Outside of her native UK, Anna Calvi has never quite hit the popular or critical mainstream. On the surface, it’s hard to see why. She’s one of Brian Eno’s disciples, with a voice many describe as ‘operatic’ (something she’s seemed a bit caught-up in on her sophomore record, One Breath) and a moral compass in line with current gender fluidity and female equality movements. Her music is powerful and purposeful, and yet it’s also tempered and emotional. Perhaps it’s that her musical realm is so dominated by male musicians, or that she sounds just a little too similar to PJ Harvey’s 1990s material – but neither of those are substantial reasons for Calvi not to thrive.

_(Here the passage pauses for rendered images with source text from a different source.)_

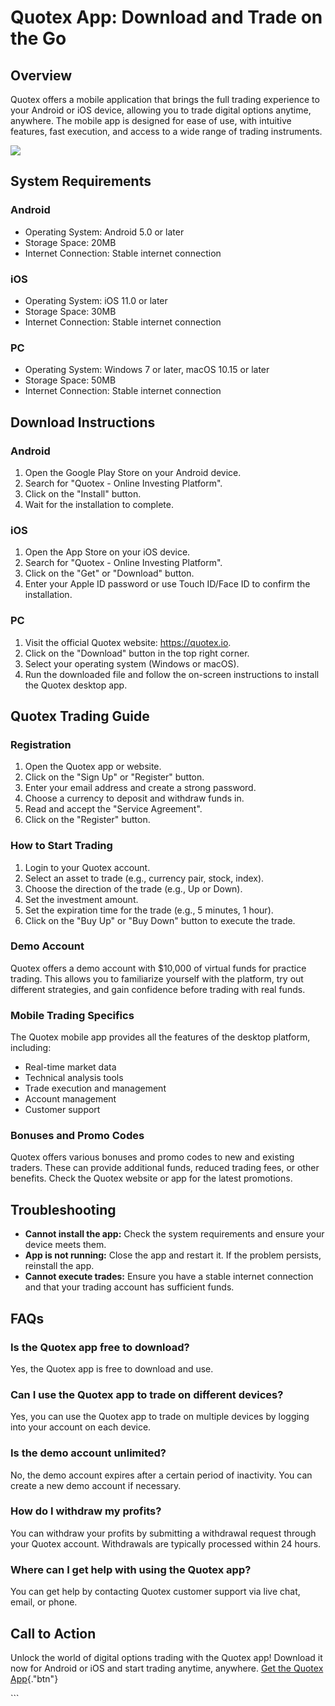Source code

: # Quotex App: Download and Trade on the Go

## Overview

Quotex offers a mobile application that brings the full trading
experience to your Android or iOS device, allowing you to trade digital
options anytime, anywhere. The mobile app is designed for ease of use,
with intuitive features, fast execution, and access to a wide range of
trading instruments.

[![](https://static.quotex.io/files/10_en/300_250.jpg)](https://traff.sbs/brokerqxlid)

## System Requirements

### Android

-   Operating System: Android 5.0 or later
-   Storage Space: 20MB
-   Internet Connection: Stable internet connection

### iOS

-   Operating System: iOS 11.0 or later
-   Storage Space: 30MB
-   Internet Connection: Stable internet connection

### PC

-   Operating System: Windows 7 or later, macOS 10.15 or later
-   Storage Space: 50MB
-   Internet Connection: Stable internet connection

## Download Instructions

### Android

1.  Open the Google Play Store on your Android device.
2.  Search for "Quotex - Online Investing Platform".
3.  Click on the "Install" button.
4.  Wait for the installation to complete.

### iOS

1.  Open the App Store on your iOS device.
2.  Search for "Quotex - Online Investing Platform".
3.  Click on the "Get" or "Download" button.
4.  Enter your Apple ID password or use Touch ID/Face ID to confirm the
    installation.

### PC

1.  Visit the official Quotex website: https://quotex.io.
2.  Click on the "Download" button in the top right corner.
3.  Select your operating system (Windows or macOS).
4.  Run the downloaded file and follow the on-screen instructions to
    install the Quotex desktop app.

## Quotex Trading Guide

### Registration

1.  Open the Quotex app or website.
2.  Click on the "Sign Up" or "Register" button.
3.  Enter your email address and create a strong password.
4.  Choose a currency to deposit and withdraw funds in.
5.  Read and accept the "Service Agreement".
6.  Click on the "Register" button.

### How to Start Trading

1.  Login to your Quotex account.
2.  Select an asset to trade (e.g., currency pair, stock, index).
3.  Choose the direction of the trade (e.g., Up or Down).
4.  Set the investment amount.
5.  Set the expiration time for the trade (e.g., 5 minutes, 1 hour).
6.  Click on the "Buy Up" or "Buy Down" button to execute
    the trade.

### Demo Account

Quotex offers a demo account with \$10,000 of virtual funds for practice
trading. This allows you to familiarize yourself with the platform, try
out different strategies, and gain confidence before trading with real
funds.

### Mobile Trading Specifics

The Quotex mobile app provides all the features of the desktop platform,
including:

-   Real-time market data
-   Technical analysis tools
-   Trade execution and management
-   Account management
-   Customer support

### Bonuses and Promo Codes

Quotex offers various bonuses and promo codes to new and existing
traders. These can provide additional funds, reduced trading fees, or
other benefits. Check the Quotex website or app for the latest
promotions.

## Troubleshooting

-   **Cannot install the app:** Check the system requirements and ensure
    your device meets them.
-   **App is not running:** Close the app and restart it. If the problem
    persists, reinstall the app.
-   **Cannot execute trades:** Ensure you have a stable internet
    connection and that your trading account has sufficient funds.

## FAQs

### Is the Quotex app free to download?

Yes, the Quotex app is free to download and use.

### Can I use the Quotex app to trade on different devices?

Yes, you can use the Quotex app to trade on multiple devices by logging
into your account on each device.

### Is the demo account unlimited?

No, the demo account expires after a certain period of inactivity. You
can create a new demo account if necessary.

### How do I withdraw my profits?

You can withdraw your profits by submitting a withdrawal request through
your Quotex account. Withdrawals are typically processed within 24
hours.

### Where can I get help with using the Quotex app?

You can get help by contacting Quotex customer support via live chat,
email, or phone.

## Call to Action

Unlock the world of digital options trading with the Quotex app!
Download it now for Android or iOS and start trading anytime, anywhere.
[Get the Quotex
App](\%22https://traff.sbs/quotexonelink\%22){."btn"}

\`\`\`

Whether Hunter brings Calvi into the art-rock limelight remains to be seen, but it sure goes a long way to proving her case.

Her first new material in five years and four years after her Strange Weather covers EP, Calvi takes a few steps towards completing the promising sounds on her debut. She is, of course, as nakedly political regarding social issues of gender and misogyny as ever; while her approach is upfront and demanding, far more of a ‘megaphone to the face’ technique than just slipping a hinting note in your back pocket. The album’s first single, ‘Don’t Beat the Girl out of My Boy’, cements expectations of what is a very socially progressive record, and the rest of the tracks here live up to the billing. Calvi is powerfully wistful and unflinchingly direct, from opener ‘As a Man’ to ‘Chain’ and it’s “you be the girl, I’ll be the boy” refrain.

Instrumentally, Hunter makes certain amends to the protracted emptiness dotted throughout One Breath. This is her most encompassing record yet, ranging from the expected 90s PJ Harvey-influenced, Bad Seeds-y grandeur of ‘Alpha’ and ‘As a Man’ to heavier cuts, like the squealed guitar solo at the end of ‘Indies or Paradise’ or the 80s industrial no wave influenced phase of ‘Alpha’. Produced by Nick Launay and with Martyn P. Casey on bass, it’s no wonder so much of Hunter sounds so familiar in its Nick Cave-like odd grooves and sauntering production, and in truth it’s a sound that you never really tire of. Cave has worked off this for decades, and if anything it sounds fresh with a female voice at the helm.

An improvement on One Breath, Hunter is more experimental and less generic, with fuller production and catchier refrains. However, it isn’t without fault. Occasionally a bit cumbersome, Calvi’s slower tracks can drag at certain points in its track list. ‘Hunter’ is a particularly sluggish number, especially so for being only the album’s second track; while ‘Away’ is also too slow for an album that is by no means constantly intense. But overall, there’s not much bad to say about Hunter. It’s no grand statement nor future staple of art rock, but it’s Calvi’s most complete record yet. It grasps the catchiness of her debut, and kneads in an increased sense of maturity in her delivery of topical subjects, brought together with seasoned production and her expectedly dexterous, mighty voice.